The US government has long operated on a system of checks and balances, which limits executive power and forces the president to negotiate with other branches of government, most notably Congress.

Passing legislation, however, is often a slow process, and Trump has expressed frustration at having to call legislators to secure votes.

“Trump has relied more on EOs [executive orders] than going through the legislative process in Congress because he can make an EO happen with the stroke of a pen,” Updegrove said.

“He is not as interested in the legislative process, which is long and messy and requires patience, compromise, consensus and civility. He just wants to do things.”

That desire to act without restraint, Updegrove added, has fuelled accusations that Trump has an authoritarian bent.

But experts say Trump has gotten little resistance from the branches of government that would ordinarily serve as a bulwark against executive overreach.

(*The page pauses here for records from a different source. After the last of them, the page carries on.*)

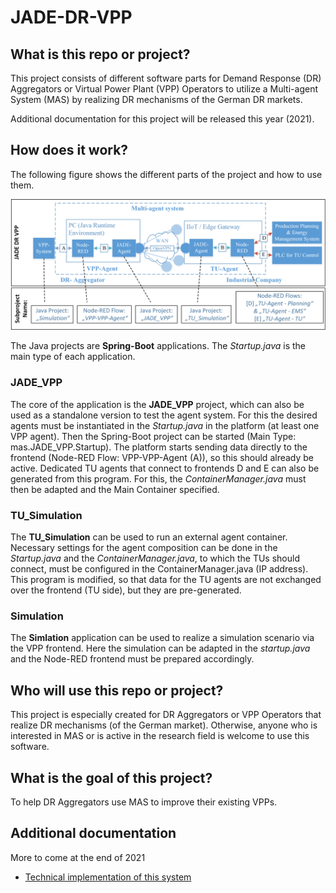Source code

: # JADE-DR-VPP
## What is this repo or project?
This project consists of different software parts for Demand Response (DR) Aggregators or Virtual Power Plant (VPP) Operators to utilize a Multi-agent System (MAS) by realizing DR mechanisms of the German DR markets.

Additional documentation for this project will be released this year (2021).

## How does it work?
The following figure shows the different parts of the project and how to use them.

![Project Overview](https://github.com/IngStefan/JADE-DR-VPP/blob/994865fe4fb02b1f547879d53f40a40e0cf5f291/GitHubOverview.png)

The Java projects are **Spring-Boot** applications. The *Startup.java* is the main type of each application.

### JADE_VPP
The core of the application is the **JADE_VPP** project, which can also be used as a standalone version to test the agent system.
For this the desired agents must be instantiated in the *Startup.java* in the platform (at least one VPP agent).
Then the Spring-Boot project can be started (Main Type: mas.JADE_VPP.Startup).
The platform starts sending data directly to the frontend (Node-RED Flow: VPP-VPP-Agent (A)), so this should already be active.
Dedicated TU agents that connect to frontends D and E can also be generated from this program. For this, the *ContainerManager.java* must then be adapted and the Main Container specified.

### TU_Simulation
The **TU_Simulation** can be used to run an external agent container. Necessary settings for the agent composition can be done in the *Startup.java* and the *ContainerManager.java*, to which the TUs should connect, must be configured in the ContainerManager.java (IP address).
This program is modified, so that data for the TU agents are not exchanged over the frontend (TU side), but they are pre-generated.

### Simulation
The **Simlation** application can be used to realize a simulation scenario via the VPP frontend. Here the simulation can be adapted in the *startup.java* and the Node-RED frontend must be prepared accordingly.

## Who will use this repo or project?
This project is especially created for DR Aggregators or VPP Operators that realize DR mechanisms (of the German market).
Otherwise, anyone who is interested in MAS or is active in the research field is welcome to use this software.

## What is the goal of this project?
To help DR Aggregators use MAS to improve their existing VPPs.

## Additional documentation
More to come at the end of 2021
* [Technical implementation of this system](https://ieeexplore.ieee.org/document/9212168)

The Supreme Court, for instance, has a six-to-three conservative majority, with three of its justices appointed by Trump himself. And both chambers of Congress are currently held by slim Republican majorities.

Having a “compliant court and a compliant Congress” has allowed Trump to push the limits of executive power beyond its established norms, according to Riley.

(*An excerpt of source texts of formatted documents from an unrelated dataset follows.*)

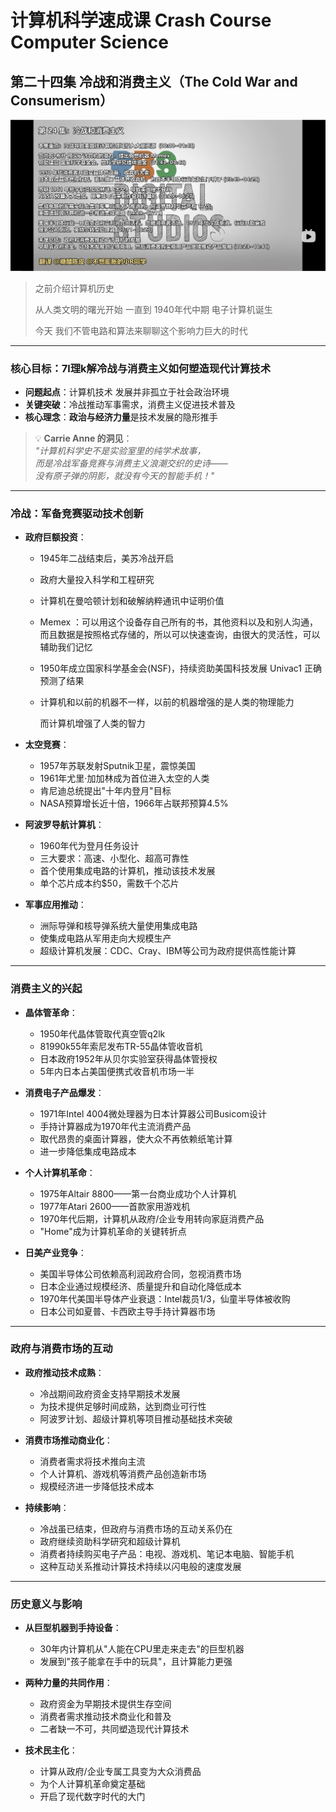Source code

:# 计算机科学速成课 Crash Course Computer Science

## 第二十四集 冷战和消费主义（The Cold War and Consumerism）

![image-20250918102914728](image/image-20250918102914728.png)

> 之前介绍计算机历史 
>
> 从人类文明的曙光开始 
> 一直到 1940年代中期 电子计算机诞生
>
> 今天 我们不管电路和算法来聊聊这个影响力巨大的时代

---

### **核心目标：7l理k解冷战与消费主义如何塑造现代计算技术**

- **问题起点**：计算机技术 发展并非孤立于社会政治环境
- **关键突破**：冷战推动军事需求，消费主义促进技术普及
- **核心理念**：**政治与经济力量**是技术发展的隐形推手

> 💡 **Carrie Anne 的洞见**：  
> *"计算机科学史不是实验室里的纯学术故事，  
> 而是冷战军备竞赛与消费主义浪潮交织的史诗——  
> 没有原子弹的阴影，就没有今天的智能手机！"*

---

### **冷战：军备竞赛驱动技术创新**

- **政府巨额投资**：
  
  - 1945年二战结束后，美苏冷战开启
  
  - 政府大量投入科学和工程研究

  - 计算机在曼哈顿计划和破解纳粹通讯中证明价值
  
  - Memex ：可以用这个设备存自己所有的书，其他资料以及和别人沟通，而且数据是按照格式存储的，所以可以快速查询，由很大的灵活性，可以辅助我们记忆
  
    
  
  - 1950年成立国家科学基金会(NSF)，持续资助美国科技发展
    Univac1 正确预测了结果
  
  - 计算机和以前的机器不一样，以前的机器增强的是人类的物理能力 
  
    而计算机增强了人类的智力
  
- **太空竞赛**：
  
  - 1957年苏联发射Sputnik卫星，震惊美国
  - 1961年尤里·加加林成为首位进入太空的人类
  - 肯尼迪总统提出"十年内登月"目标
  - NASA预算增长近十倍，1966年占联邦预算4.5%
  
- **阿波罗导航计算机**：
  - 1960年代为登月任务设计
  - 三大要求：高速、小型化、超高可靠性
  - 首个使用集成电路的计算机，推动该技术发展
  - 单个芯片成本约$50，需数千个芯片

- **军事应用推动**：
  - 洲际导弹和核导弹系统大量使用集成电路
  - 使集成电路从军用走向大规模生产
  - 超级计算机发展：CDC、Cray、IBM等公司为政府提供高性能计算

---

### **消费主义的兴起**

- **晶体管革命**：
  - 1950年代晶体管取代真空管q2lk
  - 81990k55年索尼发布TR-55晶体管收音机
  - 日本政府1952年从贝尔实验室获得晶体管授权
  - 5年内日本占美国便携式收音机市场一半

- **消费电子产品爆发**：
  - 1971年Intel 4004微处理器为日本计算器公司Busicom设计
  - 手持计算器成为1970年代主流消费产品
  - 取代昂贵的桌面计算器，使大众不再依赖纸笔计算
  - 进一步降低集成电路成本

- **个人计算机革命**：
  - 1975年Altair 8800——第一台商业成功个人计算机
  - 1977年Atari 2600——首款家用游戏机
  - 1970年代后期，计算机从政府/企业专用转向家庭消费产品
  - "Home"成为计算机革命的关键转折点

- **日美产业竞争**：
  - 美国半导体公司依赖高利润政府合同，忽视消费市场
  - 日本企业通过规模经济、质量提升和自动化降低成本
  - 1970年代美国半导体产业衰退：Intel裁员1/3，仙童半导体被收购
  - 日本公司如夏普、卡西欧主导手持计算器市场

---

### **政府与消费市场的互动**

- **政府推动技术成熟**：
  - 冷战期间政府资金支持早期技术发展
  - 为技术提供足够时间成熟，达到商业可行性
  - 阿波罗计划、超级计算机等项目推动基础技术突破

- **消费市场推动商业化**：
  - 消费者需求将技术推向主流
  - 个人计算机、游戏机等消费产品创造新市场
  - 规模经济进一步降低技术成本

- **持续影响**：
  - 冷战虽已结束，但政府与消费市场的互动关系仍在
  - 政府继续资助科学研究和超级计算机
  - 消费者持续购买电子产品：电视、游戏机、笔记本电脑、智能手机
  - 这种互动关系推动计算技术持续以闪电般的速度发展

---

### **历史意义与影响**

- **从巨型机器到手持设备**：
  - 30年内计算机从"人能在CPU里走来走去"的巨型机器
  - 发展到"孩子能拿在手中的玩具"，且计算能力更强

- **两种力量的共同作用**：
  - 政府资金为早期技术提供生存空间
  - 消费者需求推动技术商业化和普及
  - 二者缺一不可，共同塑造现代计算技术

- **技术民主化**：
  - 计算从政府/企业专属工具变为大众消费品
  - 为个人计算机革命奠定基础
  - 开启了现代数字时代的大门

“Political norms are only constraints to these actions so long as there are hard legal barriers enforcing them,” Riley explained. “And those legal barriers are constraints only so far as the courts or the Congress are willing to impose them.”

Donald Trump waves from Air Force One
Donald Trump waves from Air Force One
President Donald Trump waves while boarding Air Force One on January 16 at Joint Base Andrews, Maryland [Julia Demaree Nikhinson/AP Photo]
President Donald Trump waves while boarding Air Force One on January 16 at Joint Base Andrews, Maryland [Julia Demaree Nikhinson/AP Photo]

But not all of Trump’s changes are necessarily built to last. Already, Trump is bracing for this year’s midterm elections, which could result in one or both chambers of Congress switching party control.

“If we don’t win the midterms, I mean, they’ll find a reason to impeach me,” Trump told a gathering of Republican lawmakers earlier this month.

And while Trump has teased the prospect of running for an unconstitutional third term, the law limits him to only two. That opens the possibility that the presidency could change parties in 2028 as well.

“Assuming a Democratic administration follows the Trump administration, much of Trump's agenda and changes will be undone as quickly as possible,” Updegrove said.

“From executive orders to gold-leaf stencil on the White House walls, a lot of it can be undone.”

But there are downstream effects, the historian warned, that may not become apparent until well after Trump’s presidency. The speed of the change has rendered them somewhat invisible.

“When you think about this muzzle-velocity stuff, there are some things that we don't even realize has happened,” Updegrove said.

He pointed to the loss of institutional knowledge after Trump's widespread layoffs as an example of decisions with as-yet unseen consequences.

“Even the things that we know have gone through, we don't see the full effects and won't for many years.”

And yet, Updegrove speculates that a lack of velocity in one critical area may prove to be the downfall of Trumpism: economic growth.

The consumer prices repeatedly topped polls of voter concerns in the 2024 election, and Trump had promised that, “starting on day one”, he would “end inflation and make America affordable again”.

But Updegrove says average Americans are not seeing the promised turnaround in their pocketbooks.

“If we successfully turn the tide on Trump, I don't know that it will ultimately be driven by our fear of the erosion of our democracy, rather than a dissatisfaction with the pace of economic change,” he said.

“At the end of the day, we might see a revival of democracy due to the price of hamburger meat.”